Even more daunting is the task of solving $\frac{\text dy}{\text dx}=\frac{2}{3}$. The equation cannot be solved as we have a single, two-variable equation: $$2(2y-3x)=3(3y-2x)$$ Sadder yet is that by my logic, there is an infinite number of solutions ($xy$ pairs) that satisfy this. Unfortunately, graphing this relation gives the solution set $(x,0)$ where $x\inℝ$.

The correct answer is $(\sqrt7,0)\cup(-\sqrt7,0)$.

My questions

1. How do I work with a derivative which depends on both $x$ and $y$, and conceptually, how is that even possible?
2. Why is it that graphing the solutions of $2(2y-3x)=3(3y-2x)$ did not work and gave erroneous solutions?
3. How is the answer $(\sqrt7,0)\cup(-\sqrt7,0)$ obtained?

Thank you very much :)

Answer 1

Note: As per comment everywhere where you read ellipse you should read hyperbola.

In your case the curve is an ellipse. If you go to a value $x$, what is the derivative of the function? Well, it is not clearly defined. First you need to find $y$. You can have 0, 1, or 2 $y$ values corresponding to a single $x$. So where do you calculate the derivative? You need to choose $y$ to be on the ellipsis. Think for example that you have a circle of radius $1$, centered at the origin. And you want to calculate the derivative at $x=0.5$. You notice that you have two intersections.
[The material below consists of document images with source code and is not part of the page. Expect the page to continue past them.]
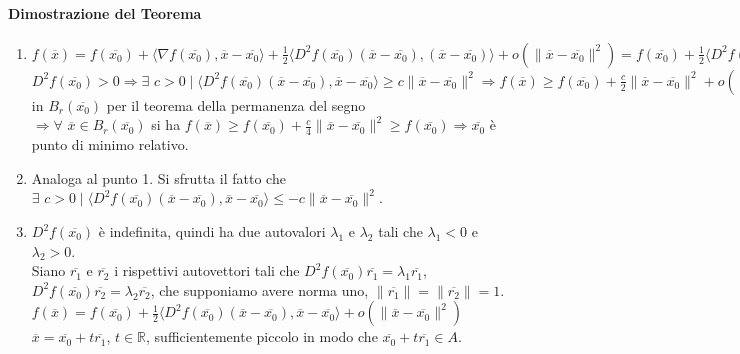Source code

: \documentclass{article}
\newcommand{\R}{\mathbb{R}}
\begin{document}
\paragraph{{Dimostrazione del Teorema}}
\begin{enumerate}
    \item $f(\overline{x})=f(\overline{x_0})+\langle \nabla f(\overline{x_0}), \overline{x}-\overline{x_0} \rangle+\frac{1}{2}\langle D^2f(\overline{x_0})(\overline{x}-\overline{x_0}),(\overline{x}-\overline{x_0}) \rangle+o(\| \overline{x}-\overline{x_0} \|^2)=f(\overline{x_0})+\frac{1}{2}\langle D^2f(\overline{x_0})(\overline{x}-\overline{x_0}),(\overline{x}-\overline{x_0})\rangle+o(\|\overline{x}-\overline{x_0}\|^2)$\\
    $D^2f(\overline{x_0})>0 \Rightarrow \exists \,\, c >0 \mid \langle D^2f(\overline{x_0})(\overline{x}-\overline{x_0}),\overline{x}-\overline{x_0} \rangle \geq c\|\overline{x}-\overline{x_0} \|^2\Rightarrow f(\overline{x})\geq f(\overline{x_0})+\frac{c}{2}\|\overline{x}-\overline{x_0}\|^2+o(\|\overline{x}-\overline{x_0}\|^2)=-f(\overline{x_0})+\|\overline{x}-\overline{x_0} \|^2(\frac{c}{2}+o(1))\Rightarrow \exists\,\, r>0 \mid \frac{c}{2}+o(1)\geq \frac{c}{4}$in $B_r(\overline{x_0})$ per il teorema della permanenza del segno\\
    $\Rightarrow \forall\,\, \overline{x}\in B_r(\overline{x_0})$ si ha
    $f(\overline{x})\geq f(\overline{x_0})+\frac{c}{4}\|\overline{x}-\overline{x_0}\|^2 \geq f(\overline{x_0}) \Rightarrow \overline{x_0}$ è punto di minimo relativo.
    \item Analoga al punto 1. Si sfrutta il fatto che $\exists \,\, c>0 \mid \langle D^2f(\overline{x_0})(\overline{x}-\overline{x_0}),\overline{x}-\overline{x_0} \rangle \leq -c\|\overline{x}-\overline{x_0}\|^2$.
    \item $D^2f(\overline{x_0})$ è indefinita, quindi ha due autovalori $\lambda_1$ e $\lambda_2$ tali che $\lambda_1<0$ e $\lambda_2>0$.\\
    Siano $\overline{r_1}$ e $\overline{r_2}$ i rispettivi autovettori tali che $D^2f(\overline{x_0})\overline{r_1}=\lambda_1\overline{r_1}$, $D^2f(\overline{x_0})\overline{r_2}=\lambda_2\overline{r_2}$, che supponiamo avere norma uno, $\|\overline{r_1} \|=\|\overline{r_2}\|=1$.\\
    $f(\overline{x})=f(\overline{x_0})+\frac{1}{2}\langle D^2f(\overline{x_0})(\overline{x}-\overline{x_0}),\overline{x}-\overline{x_0} \rangle + o(\|\overline{x}-\overline{x_0}\|^2)$\\
    $\overline{x}=\overline{x_0}+t\overline{r_1}$, $t \in \R$, sufficientemente piccolo in modo che $\overline{x_0}+t\overline{r_1}\in A$.\\

\end{enumerate}
\end{document}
At $y=\sqrt 3/2$ you have a negative derivative, but at $y=-\sqrt 3/2$ the derivative is positive.

So you have an equation for the derivative that involve $x$ and $y$. But you also know that $(x,y)$ is on the given curve. That's the second equation.

What you need to do is to write $y(x)$ from the derivative equation, plug it into the equation for the curve, find $x$, then find $y(x)$.

Let me know how these steps work for you.

Answer 2

When you differentiated you obtained the derivative for any of the curves $$x^{2}-3xy+y^{2}=c. \tag{1}$$ Too see that these curves are different you can let $c=0$ then $(0,0)$ is on the curve, but if $c=1$ then $(0,0)$ is not a point on the curve, more generally $(\sqrt{c},0)$ is unique on each curve in $(1)$.

Simplifying $2(2y-3x)=3(3y-2x)$ you will obtain $y=0$ and pluggin that into $(1)$ gives $$x^{2}=\sqrt{c}$$ which as you can see has a solution for any $c\geq 0$. Here you can see how the solutions to your problem came about, but more importantly the family of hyperbels in $(1)$ where $c\geq 0$ all have the slope $\frac{2}{3}$ at two points. Since there are infinitley many choices of $c$ and each curve in the family is different, there must be an infinite number of points on the derivative to account for every $c$ and therefore it is a curve.